The opposite is also true. Products with network effects don’t necessarily have viral effects. A B2B marketplace, such as NFX portfolio companies like Moov or Incredible Health, could easily use paid advertising to attract buyers and sellers and build a 2-sided marketplace network effect with little virality.
Or, you could pay a city to deploy a thousand IoT devices or other physical nodes across a city that creates a mesh network whose performance — due to the network density — is so much better than any others that no competitor could hope to compete until they also deploy a thousand nodes to their own mesh network.
Understanding the difference in network effects and viral effects is important for getting your playbooks right, especially considering how often people mix them up. Make sure that isn’t you.
The Relationship Between Viral Effects and Network Effects
As mentioned earlier, a lot of the confusion between network effects and virality stem from high-profile examples like Facebook, which exhibit both properties.
There’s also a strong complementary relationship between virality and network effects.
For products seeking virality, also having a network effects approach to the product is useful because it makes it easier to create viral language hooks using words like “share”, “get”, and “see” that aren’t as easy to build into non-network effects products.
For products seeking network effects, having virality means that you can add new users faster to build your network effect and hit critical mass faster than your competitors.

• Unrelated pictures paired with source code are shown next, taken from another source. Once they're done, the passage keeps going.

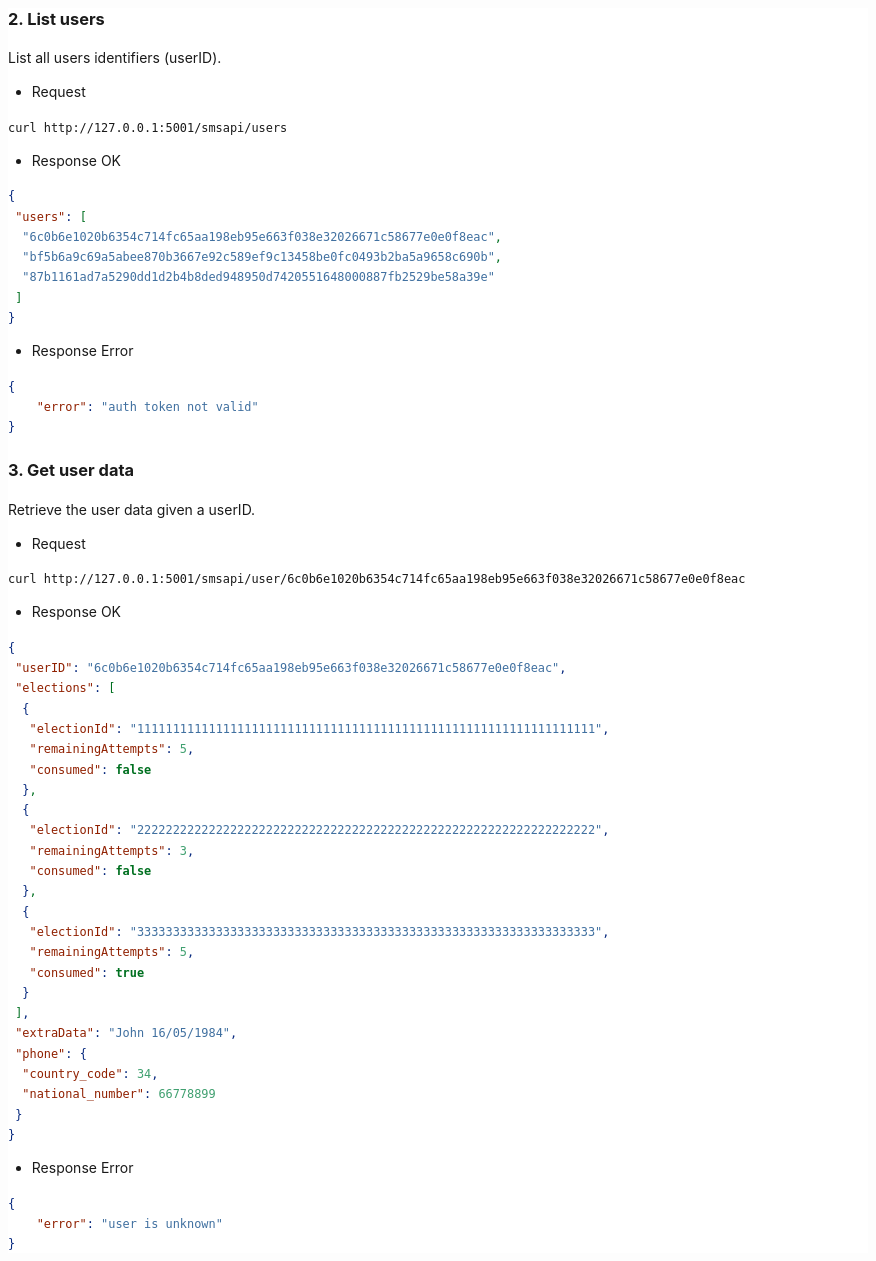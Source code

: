 ### 2. List users
List all users identifiers (userID).

- Request
```bash
curl http://127.0.0.1:5001/smsapi/users 
```
- Response OK
```json
{
 "users": [
  "6c0b6e1020b6354c714fc65aa198eb95e663f038e32026671c58677e0e0f8eac",
  "bf5b6a9c69a5abee870b3667e92c589ef9c13458be0fc0493b2ba5a9658c690b",
  "87b1161ad7a5290dd1d2b4b8ded948950d7420551648000887fb2529be58a39e"
 ]
}
```
- Response Error
```json
{
    "error": "auth token not valid"
}
```

### 3. Get user data
Retrieve the user data given a userID.

- Request
```bash
curl http://127.0.0.1:5001/smsapi/user/6c0b6e1020b6354c714fc65aa198eb95e663f038e32026671c58677e0e0f8eac
```
- Response OK
```json
{
 "userID": "6c0b6e1020b6354c714fc65aa198eb95e663f038e32026671c58677e0e0f8eac",
 "elections": [
  {
   "electionId": "1111111111111111111111111111111111111111111111111111111111111111",
   "remainingAttempts": 5,
   "consumed": false
  },
  {
   "electionId": "2222222222222222222222222222222222222222222222222222222222222222",
   "remainingAttempts": 3,
   "consumed": false
  },
  {
   "electionId": "3333333333333333333333333333333333333333333333333333333333333333",
   "remainingAttempts": 5,
   "consumed": true
  }
 ],
 "extraData": "John 16/05/1984",
 "phone": {
  "country_code": 34,
  "national_number": 66778899
 }
}
```
- Response Error
```json
{
    "error": "user is unknown"
}
```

You don’t need virality to do this, as you can pay to acquire users, but virality helps you achieve network effects by growing the network more quickly. Sometimes explosively. Note Zoom in April 2020.
So there can be a symbiotic relationship between network effects and virality if you design the product correctly. Some other reasons that network effects and virality are easy to confuse:
- Viral effects and nfx are both nonlinear processes.
- They both lead to positive feedback loops. More users leads to more value or more users, respectively.
- Network effects create value for your users while you sleep, and virality creates more new users as you sleep.
- Increased value from new users due to network effects can increase virality by causing word-of-mouth.
- They are both rare and difficult to engineer.
- They are both mostly found in tech companies built for a networked age.
- The pioneers of viral marketing and network effect business models both came from Silicon Valley, and this is no coincidence. The same global online network that enables viral loops to reach huge populations is the same driving force behind networked products with userbases of unprecedented scale.
The Future of Virality and Network Effects
With viral effects there are seasons to it, depending on the channels and technologies you have available. Going viral today is more difficult than it was during the 2000-2012 Golden Age because most platforms have become saturated with the same viral strategies that worked early on.
Virality has therefore largely returned to where it was before the rise of the internet: things simply need to be novel. That means, as mentioned above, they need to be immensely high quality, shocking, or deliver 10x value to go viral, typically through regular-old word of mouth.
Network effects, on the other hand, never go out of style. They’ve been important for the last 30 years and will continue to be for the next 100. Network effects matter irrespective of the time in which you live. They describe the underlying force of wealth creation in a networked economy.
So if you have to choose between viral effects and network effects, choose network effects.